La New Space Economy, ovvero la nuova corsa allo spazio. Per più di un trentennio avevamo smesso di puntare il naso tra le stelle e cercare di arrivarci prima dell’altro, o almeno era questa l’apparenza. Ma ci sbagliavamo di grosso. Per quanto tra gli addetti al settore non risulti affar nuovo, l’impresa di colonizzazione dello spazio non si è mai arrestata...

La chiamano New Space Economy. Si legge, in italiano: nuova corsa allo spazio. Perchè per più di un trentennio avevamo smesso di puntare il naso tra le stelle e cercare di arrivarci prima dell’altro, o almeno era questa l’apparenza tra rotocalchi e senso comune. Sembrava quasi che non ci importasse più di esplorare la volta celeste e che l’epopea delle missioni Apollo e Soyuz fosse un evento più-che-passato, archiviato come grande narrazione sportiva. Anno del signore 2020, ci sbagliavamo di grosso.

Per quanto tra gli addetti al settore non risulti affar nuovo, l’impresa di colonizzazione dello spazio non si è mai arrestata. Beninteso, ha sicuramente smesso di fare scalpore in certi termini. Svestiti i panni da primadonna che aveva assunto nel corso della Guerra Fredda, la caccia alle stelle si è ridimensionata in termini più sofisticati. L’antagonismo si è sciolto in collaborazione — vedi il lancio della Stazione Spaziale Internazionale (ISS) nel 1998 — e la collaborazione si è sublimata in un teatro complesso: astronauti, naviganti del cielo europei e americani; cosmonauti, avventurieri dapprima sovietici, poi russi; taikonauti, operatori cinesi, sono tacitamente compagni e rivali in quella che è l’alba di una nuova sfida oltre l’orizzonte.
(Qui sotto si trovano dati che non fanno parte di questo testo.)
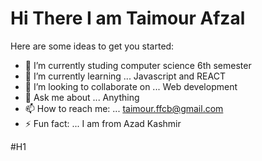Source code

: # Hi There I am Taimour Afzal 

Here are some ideas to get you started:

- 🔭 I’m currently studing computer science 6th semester 
- 🌱 I’m currently learning ... Javascript and REACT
- 👯 I’m looking to collaborate on ... Web development
- 💬 Ask me about ... Anything 
- 📫 How to reach me: ... taimour.ffcb@gmail.com
- ⚡ Fun fact: ... I am from Azad Kashmir

#H1


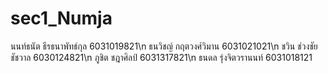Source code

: # sec1_Numja
นนท์ธนัต ธีรธนาพัทธ์กุล 6031019821\n
ธนวิชญ์ กฤตวงศ์วิมาน 6031021021\n
ชวิน ช่วงชัยชัชวาล 6030124821\n
ภูชิต ชฎาศิลป์ 6031317821\n
ธนดล รุ่งจิตวรานนท์	6031018121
Stati Uniti, Europa, Cina, India, Russia, Giappone ed Emirati Arabi sono gli attori protagonisti di questa seconda stagione di “Space Race”. Rispetto al prequel — volendo impiegare una metafora cinematografica — il nuovo scenario fatica a celare i motivi economici e geopolitici che sostengono dalle fondamenta lo scacchiere della New Space Economy. L’orbita bassa della Terra è ad appannaggio orientale, suggellato dal Tiangong 3, Stazione Spaziale Cinese il cui lancio è programmato per il 2021. L’interesse strategico, che nel corso degli anni 80’ era gioco-forza subordinato al prestigio scientifico, si è allora spostato su Marte. La Luna rappresenta così un trampolino obbligato per spingersi fin sul pianeta Rosso, e tutte le principali agenzie aerospaziali hanno previsto un allunaggio indipendente non posteriore al 2030, a quasi 50 anni di distanza da quel “piccolo passo per l’umanità”.

Ciò che contraddistingue la nuova corsa allo spazio dalla prima, contesto storico escluso, è anzitutto il traffico di risorse pubbliche e capitali privati. Imprese come la Virgin di Richard Branson, Blue Origin di Jeff Bezos e soprattutto SpaceX di Elon Musk hanno garantito un movimento terra altrimenti impareggiabile, spostando in avanti l’asticella della tecnologia aerospaziale, auspicando la proliferazione di una fitta rete di interessi e restaurando l’hype perduto del brivido di un countdown. Stavolta con il ground control in live streaming.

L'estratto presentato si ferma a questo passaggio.